『何とかならない時代の幸福論』(再読)ブレイディみかこ 鴻上尚史
(ブレイディ)今回のロックダウン中に息子の学校から出るオンライン授業の課題がすごいんですよ。ちょうどロックダウンに入る直前に、国語の授業でジョージ・オーウェルの「動物農場」を読んでたらしいんです。
それでロックダウンに入ったら、その「動物農場」に習って、動物を主人公としたロックダウン化にある社会のアレゴリー(寓意、たとえ話)を書いて来いという宿題が13歳と14歳のクラスに出るわけですよ。その時にちょうど話題になってたのは、ジョンソン首相。ほら、彼は自分がコロナにかかったじゃないですか。
それであの方、退院後に、自分が生死の境を彷徨っていいた時に二人の看護師さんが夜も昼もずっと一緒にいてくれたって感謝した。二人とも移民の方だったんですよね。一人はポルトガルで、一人はニュージーランドから来た看護師さん。ジョンソンさんと言えば、EU離脱を率いた人で、結構排他主義的なことを言ったりして問題になったりしたこともありましたが、その人がその二人を名指ししてどうもありがとうと感謝を口にして、これはすごいアイロニック(皮肉)じゃないですか。だからうちの息子によると、やっぱりそれについて書いている子が多いと(笑)。P189
こういう授業を受けている13~14歳って、日本だったら中学生でしょ。この年頃の子にこういうことを考えさせるって凄いと思うんですよ。小説を読んで、そこから自分が何を得るのか?そういう授業を受けたいなぁって真剣に思います。

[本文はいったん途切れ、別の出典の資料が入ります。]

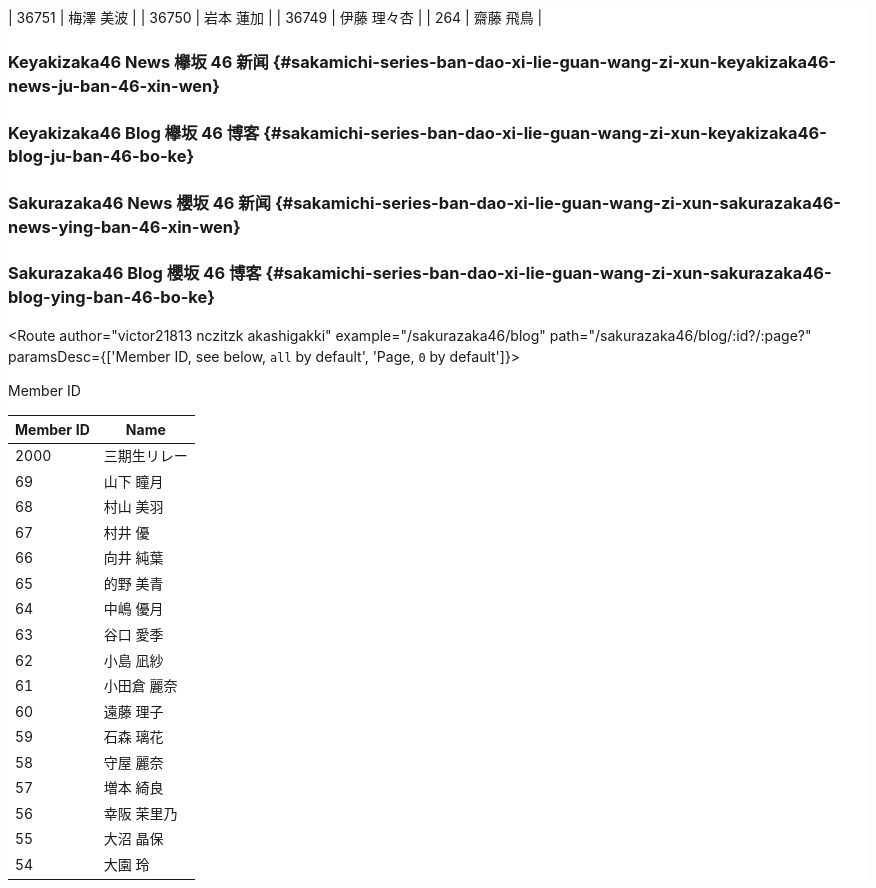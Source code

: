 | 36751     | 梅澤 美波             |
| 36750     | 岩本 蓮加             |
| 36749     | 伊藤 理々杏           |
| 264       | 齋藤 飛鳥             |

</Route>

### Keyakizaka46 News 欅坂 46 新闻 {#sakamichi-series-ban-dao-xi-lie-guan-wang-zi-xun-keyakizaka46-news-ju-ban-46-xin-wen}

<Route author="crispgm" example="/keyakizaka46/news" path="/keyakizaka46/news" />

### Keyakizaka46 Blog 欅坂 46 博客 {#sakamichi-series-ban-dao-xi-lie-guan-wang-zi-xun-keyakizaka46-blog-ju-ban-46-bo-ke}

<Route author="nwindz" example="/keyakizaka46/blog" path="/keyakizaka46/blog" />

### Sakurazaka46 News 櫻坂 46 新闻 {#sakamichi-series-ban-dao-xi-lie-guan-wang-zi-xun-sakurazaka46-news-ying-ban-46-xin-wen}

<Route author="nczitzk" example="/sakurazaka46/news" path="/sakurazaka46/news" />

### Sakurazaka46 Blog 櫻坂 46 博客 {#sakamichi-series-ban-dao-xi-lie-guan-wang-zi-xun-sakurazaka46-blog-ying-ban-46-bo-ke}

<Route author="victor21813 nczitzk akashigakki" example="/sakurazaka46/blog" path="/sakurazaka46/blog/:id?/:page?" paramsDesc={['Member ID, see below, `all` by default', 'Page, `0` by default']}>

Member ID

| Member ID | Name         |
| --------- | ------------ |
| 2000      | 三期生リレー |
| 69        | 山下 瞳月    |
| 68        | 村山 美羽    |
| 67        | 村井 優      |
| 66        | 向井 純葉    |
| 65        | 的野 美青    |
| 64        | 中嶋 優月    |
| 63        | 谷口 愛季    |
| 62        | 小島 凪紗    |
| 61        | 小田倉 麗奈  |
| 60        | 遠藤 理子    |
| 59        | 石森 璃花    |
| 58        | 守屋 麗奈    |
| 57        | 増本 綺良    |
| 56        | 幸阪 茉里乃  |
| 55        | 大沼 晶保    |
| 54        | 大園 玲      |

そして、コロナとの闘いの中で、自分も感染してしまったジョンソン首相は、ある意味ラッキーだったと思うんです。だって、他人ごとではなく、自分のこととしてコロナを理解できたわけですもの。コロナで重症になったらどんなにつらいのか、入院患者を診てくれる看護師さんたちはどんなに大変なのか、理解した上での政治判断ができるって素晴らしい!きれいごとを並べているだけの、どっかの人とは大違いですよ。
移民への考え方もぐっと違ってきたのでしょうね。日本もこれからは移民をもっと受け入れなければならない状況になっています。そのためにはいろんなシステムをドンドン変えていかなければならないから、現実をちゃんと見ることが大事なんです。
外国から働きに来る人、観光に来る人、留学しに来る人、戦争などで母国で生きることができなくて日本に来る人、ホントに様々な人が日本で暮らすことになるのです。それは間違いない事実です。それに真正面から向き合っていけるようしなければならないのです。
きっと、一般の人たちはちゃんとやってくれます。わからないなりに真面目に頑張ってくれると思うんです。問題なのは政治と行政、変なルールをかざして、みんなの邪魔をしないでねって、心から思います。